Thanks, John, for these reminders. With grassroots grantmaking, we are funding experts - with ground truth that makes the data come alive. And, as funders, we have the power to make help big things happen with a phone call. Like maps.

March 13, 2008

Grassroots Grantmaking at GEO's 2008 Conference

I've just returned from San Francisco and 3 days at Grantmakers for Effective Organizations' 2008 conference.

Here are 3 quick highlights that relate to grassroots grantmaking:

1) I attended a session on Movement Capacity Building, designed by Frances Kunreither (Building Movement Project), with presenters Maya Wiley (Center for Social Inclusion) and Sylvia Yee (Evelyn and Walter Haas, Jr. Fund). I may have been engaging in selective listening, but the call for grassroots grantmaking came through loud and clear in this session:

  • Maya Wiley noted noted that we (philanthropic organizations) are not sufficiently building base constituencies and providing opportunities for citizens to experience and practice democracy - investing in the groundwork for social movements;

  • Sylvia Yee called for more attention to developing "bench strength" - the second tier of leadership in organizations and communities that allows organizations and communities stay engaged for the long-haul and work through social networks;

  • The speakers suggested that funders should guard against providing too much support too soon - that doing so often pushes the funders agenda and stymies leadership development.

Isn't this how grassroots grantmaking fits in a larger social change/social movement landscape? It provides an invitation to people to take on the role of "citizen" and the support needed to practice democracy via projects right on their block. It builds bench strength by expanding and nurturing community-level leaders. It utilizes grantmaking practice that does is built on relationships rather than money in the interest of supporting resident agendas, not pushing funding agendas.

2) I also attended Foundation Transformation for Community Transformation: Lessons Learned from Place Based Grantmaking, designed by Marie Columbo (The Skillman Foundation) with presenters Carol Goss (The Skillman Foundation), Prue Brown (Independent Consultant), Lise Maisano (S.H. Cowell Foundation), and Susan Curnan (Heller School for Social Policy at Brandeis University).

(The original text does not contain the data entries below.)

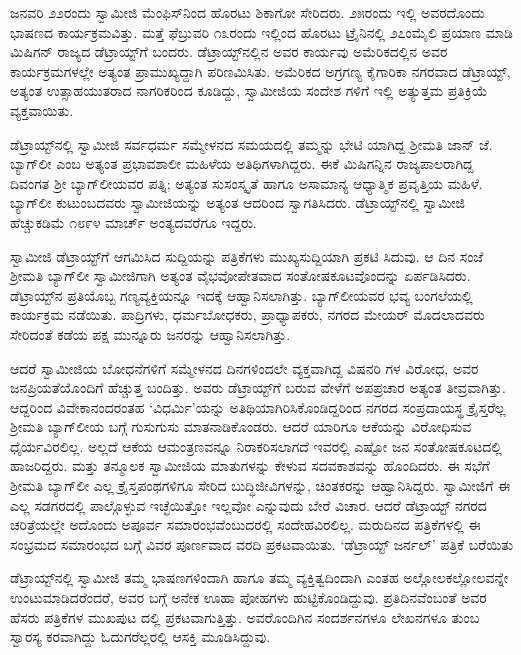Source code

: ಜನವರಿ ೨೨ರಂದು ಸ್ವಾಮೀಜಿ ಮೆಂಫಿಸ್​ನಿಂದ ಹೊರಟು ಶಿಕಾಗೋ ಸೇರಿದರು. ೨೫ರಂದು ಇಲ್ಲಿ ಅವರದೊಂದು ಭಾಷಣದ ಕಾರ್ಯಕ್ರಮವಿತ್ತು. ಮತ್ತೆ ಫೆಬ್ರುವರಿ ೧೩ರಂದು ಇಲ್ಲಿಂದ ಹೊರಟು ಟ್ರೈನಿನಲ್ಲಿ ೨೭ಂಮೈಲಿ ಪ್ರಯಾಣ ಮಾಡಿ ಮಿಷಿಗನ್ ರಾಜ್ಯದ ಡೆಟ್ರಾಯ್ಟ್​ಗೆ ಬಂದರು. ಡೆಟ್ರಾಯ್ಟ್​ನಲ್ಲಿನ ಅವರ ಕಾರ್ಯವು ಅಮೆರಿಕದಲ್ಲಿನ ಅವರ ಕಾರ್ಯಕ್ರಮಗಳಲ್ಲೇ ಅತ್ಯಂತ ಪ್ರಾಮುಖ್ಯದ್ದಾಗಿ ಪರಿಣಮಿಸಿತು. ಅಮೆರಿಕದ ಅಗ್ರಗಣ್ಯ ಕೈಗಾರಿಕಾ ನಗರವಾದ ಡೆಟ್ರಾಯ್ಟ್, ಅತ್ಯಂತ ಉತ್ಸಾಹಯುತರಾದ ನಾಗರಿಕರಿಂದ ಕೂಡಿದ್ದು, ಸ್ವಾಮೀಜಿಯ ಸಂದೇಶ ಗಳಿಗೆ ಇಲ್ಲಿ ಅತ್ಯುತ್ತಮ ಪ್ರತಿಕ್ರಿಯೆ ವ್ಯಕ್ತವಾಯಿತು.

ಡೆಟ್ರಾಯ್ಟ್​ನಲ್ಲಿ ಸ್ವಾಮೀಜಿ ಸರ್ವಧರ್ಮ ಸಮ್ಮೇಳನದ ಸಮಯದಲ್ಲಿ ತಮ್ಮನ್ನು ಭೇಟಿ ಯಾಗಿದ್ದ ಶ್ರೀಮತಿ ಜಾನ್ ಜೆ. ಬ್ಯಾಗ್​ಲೀ ಎಂಬ ಅತ್ಯಂತ ಪ್ರಭಾವಶಾಲೀ ಮಹಿಳೆಯ ಅತಿಥಿಗಳಾಗಿದ್ದರು. ಈಕೆ ಮಿಷಿಗನ್ನಿನ ರಾಜ್ಯಪಾಲರಾಗಿದ್ದ ದಿವಂಗತ ಶ್ರೀ ಬ್ಯಾಗ್​ಲೀಯವರ ಪತ್ನಿ; ಅತ್ಯಂತ ಸುಸಂಸ್ಕೃತೆ ಹಾಗೂ ಅಸಾಮಾನ್ಯ ಆಧ್ಯಾತ್ಮಿಕ ಪ್ರವೃತ್ತಿಯ ಮಹಿಳೆ. ಬ್ಯಾಗ್​ಲೀ ಕುಟುಂಬದವರು ಸ್ವಾಮೀಜಿಯನ್ನು ಅತ್ಯಂತ ಆದರಿಂದ ಸ್ವಾಗತಿಸಿದರು. ಡೆಟ್ರಾಯ್ಟ್​ನಲ್ಲಿ ಸ್ವಾಮೀಜಿ ಹೆಚ್ಚುಕಡಿಮೆ ೧೮೯೪ ಮಾರ್ಚ್ ಅಂತ್ಯದವರೆಗೂ ಇದ್ದರು.

ಸ್ವಾಮೀಜಿ ಡೆಟ್ರಾಯ್ಟ್​ಗೆ ಆಗಮಿಸಿದ ಸುದ್ದಿಯನ್ನು ಪತ್ರಿಕೆಗಳು ಮುಖ್ಯಸುದ್ದಿಯಾಗಿ ಪ್ರಕಟಿ ಸಿದುವು. ಆ ದಿನ ಸಂಜೆ ಶ್ರೀಮತಿ ಬ್ಯಾಗ್​ಲೀ ಸ್ವಾಮೀಜಿಗಾಗಿ ಅತ್ಯಂತ ವೈಭವೋಪೇತವಾದ ಸಂತೋಷಕೂಟವೊಂದನ್ನು ಏರ್ಪಡಿಸಿದರು. ಡೆಟ್ರಾಯ್ಟ್​ನ ಪ್ರತಿಯೊಬ್ಬ ಗಣ್ಯವ್ಯಕ್ತಿಯನ್ನೂ ಇದಕ್ಕೆ ಆಹ್ವಾನಿಸಲಾಗಿತ್ತು. ಬ್ಯಾಗ್​ಲೀಯವರ ಭವ್ಯ ಬಂಗಲೆಯಲ್ಲಿ ಕಾರ್ಯಕ್ರಮ ನಡೆಯಿತು. ಪಾದ್ರಿಗಳು, ಧರ್ಮಬೋಧಕರು, ಪ್ರಾಧ್ಯಾಪಕರು, ನಗರದ ಮೇಯರ್ ಮೊದಲಾದವರು ಸೇರಿದಂತೆ ಕಡೆಯ ಪಕ್ಷ ಮುನ್ನೂರು ಜನರನ್ನು ಆಹ್ವಾನಿಸಲಾಗಿತ್ತು.

ಆದರೆ ಸ್ವಾಮೀಜಿಯ ಬೋಧನೆಗಳಿಗೆ ಸಮ್ಮೇಳನದ ದಿನಗಳಿಂದಲೇ ವ್ಯಕ್ತವಾಗಿದ್ದ ವಿಷನರಿ ಗಳ ವಿರೋಧ, ಅವರ ಜನಪ್ರಿಯತೆಯೊಂದಿಗೆ ಹೆಚ್ಚುತ್ತ ಬಂದಿತ್ತು. ಅವರು ಡೆಟ್ರಾಯ್ಟ್​ಗೆ ಬರುವ ವೇಳೆಗೆ ಅಪಪ್ರಚಾರ ಅತ್ಯಂತ ತೀವ್ರವಾಗಿತ್ತು. ಆದ್ದರಿಂದ ವಿವೇಕಾನಂದರಂತಹ ‘ವಿಧರ್ಮಿ’ಯನ್ನು ಅತಿಥಿಯಾಗಿರಿಸಿಕೊಂಡಿದ್ದರಿಂದ ನಗರದ ಸಂಪ್ರದಾಯಸ್ಥ ಕ್ರೈಸ್ತರೆಲ್ಲ ಶ್ರೀಮತಿ ಬ್ಯಾಗ್​ಲೀಯ ಬಗ್ಗೆ ಗುಸುಗುಸು ಮಾತನಾಡಿಕೊಂಡರು. ಆದರೆ ಯಾರಿಗೂ ಆಕೆಯನ್ನು ವಿರೋಧಿಸುವ ಧೈರ್ಯವಿರಲಿಲ್ಲ. ಅಲ್ಲದೆ ಆಕೆಯ ಆಮಂತ್ರಣವನ್ನೂ ನಿರಾಕರಿಸಲಾಗದೆ ಇವರಲ್ಲಿ ಎಷ್ಟೋ ಜನ ಸಂತೋಷಕೂಟದಲ್ಲಿ ಹಾಜರಿದ್ದರು. ಮತ್ತು ತನ್ಮೂಲಕ ಸ್ವಾಮೀಜಿಯ ಮಾತುಗಳನ್ನು ಕೇಳುವ ಸದವಕಾಶವನ್ನು ಹೊಂದಿದರು. ಈ ಸಭೆಗೆ ಶ್ರೀಮತಿ ಬ್ಯಾಗ್​ಲೀ ಎಲ್ಲ ಕ್ರೈಸ್ತಪಂಥಗಳಿಗೂ ಸೇರಿದ ಬುದ್ಧಿಜೀವಿಗಳನ್ನು, ಚಿಂತಕರನ್ನು ಆಹ್ವಾನಿಸಿದ್ದರು. ಸ್ವಾಮೀಜಿಗೆ ಈ ಎಲ್ಲ ಸಡಗರದಲ್ಲಿ ಪಾಲ್ಗೊಳ್ಳುವ ಇಚ್ಛೆಯಿತ್ತೋ ಇಲ್ಲವೋ ಎನ್ನುವುದು ಬೇರೆ ವಿಚಾರ. ಆದರೆ ಡೆಟ್ರಾಯ್ಟ್ ನಗರದ ಚರಿತ್ರೆಯಲ್ಲೇ ಅದೊಂದು ಅಪೂರ್ವ ಸಮಾರಂಭವೆಂಬುದರಲ್ಲಿ ಸಂದೇಹವಿರಲಿಲ್ಲ. ಮರುದಿನದ ಪತ್ರಿಕೆಗಳಲ್ಲಿ ಈ ಸಂಭ್ರಮದ ಸಮಾರಂಭದ ಬಗ್ಗೆ ವಿವರ ಪೂರ್ಣವಾದ ವರದಿ ಪ್ರಕಟವಾಯಿತು. ‘ಡೆಟ್ರಾಯ್ಟ್ ಜರ್ನಲ್​’ ಪತ್ರಿಕೆ ಬರೆಯಿತು

ಡೆಟ್ರಾಯ್ಟ್​ನಲ್ಲಿ ಸ್ವಾಮೀಜಿ ತಮ್ಮ ಭಾಷಣಗಳಿಂದಾಗಿ ಹಾಗೂ ತಮ್ಮ ವ್ಯಕ್ತಿತ್ವದಿಂದಾಗಿ ಎಂತಹ ಅಲ್ಲೋಲಕಲ್ಲೋಲವನ್ನೇ ಉಂಟುಮಾಡಿದರೆಂದರೆ, ಅವರ ಬಗ್ಗೆ ಅನೇಕ ಊಹಾ ಪೋಹಗಳು ಹುಟ್ಟಿಕೊಂಡಿದ್ದುವು. ಪ್ರತಿದಿನವೆಂಬಂತೆ ಅವರ ಹೆಸರು ಪತ್ರಿಕೆಗಳ ಮುಖಪುಟ ದಲ್ಲಿ ಪ್ರಕಟವಾಗುತ್ತಿತ್ತು. ಅವರೊಂದಿಗಿನ ಸಂದರ್ಶನಗಳೂ ಲೇಖನಗಳೂ ತುಂಬ ಸ್ವಾರಸ್ಯ ಕರವಾಗಿದ್ದು ಓದುಗರೆಲ್ಲರಲ್ಲಿ ಆಸಕ್ತಿ ಮೂಡಿಸಿದ್ದುವು.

There were several points made in this session that are particularly relevant for grassroots grantmakers - those funders who are committed to supported residents as change-makers in their communities:

  • Prue Brown talked about the difference between grantmaking and change-making. Making grants as your primary mission or using grants (and other tools at your disposal as a foundation) to make change? The grassroots grantmakers that I know are in the change-making column (or are working hard to get there).

  • Prue also talked about pace - the importance of not letting community transformation get ahead of foundation transformation. Why? A foundation may not be able to see progress or identify next steps if the internal transformation from grantmaker to change-maker is lagging. This is not to suggest that a foundation should put the brakes on community change, but instead to suggest that adequate time and attention be devoted to foundation transformation and the learning that comes with a new role.

  • Carol Goss shared the story of The Skillman Foundation's transformation from a grantmaker to a change-maker. She talked about the change-maker role as exciting and seductive, and followed up on Prue's point about pacing by saying how essential it is to keep a foundation's board engaged, informed and learning, so that the foundation does not disappoint the community. She talked about the importance of identifying short-term wins while framing the work as long-term work. The short-term wins are key to pacing the work - working simultaneously on community change and foundation change.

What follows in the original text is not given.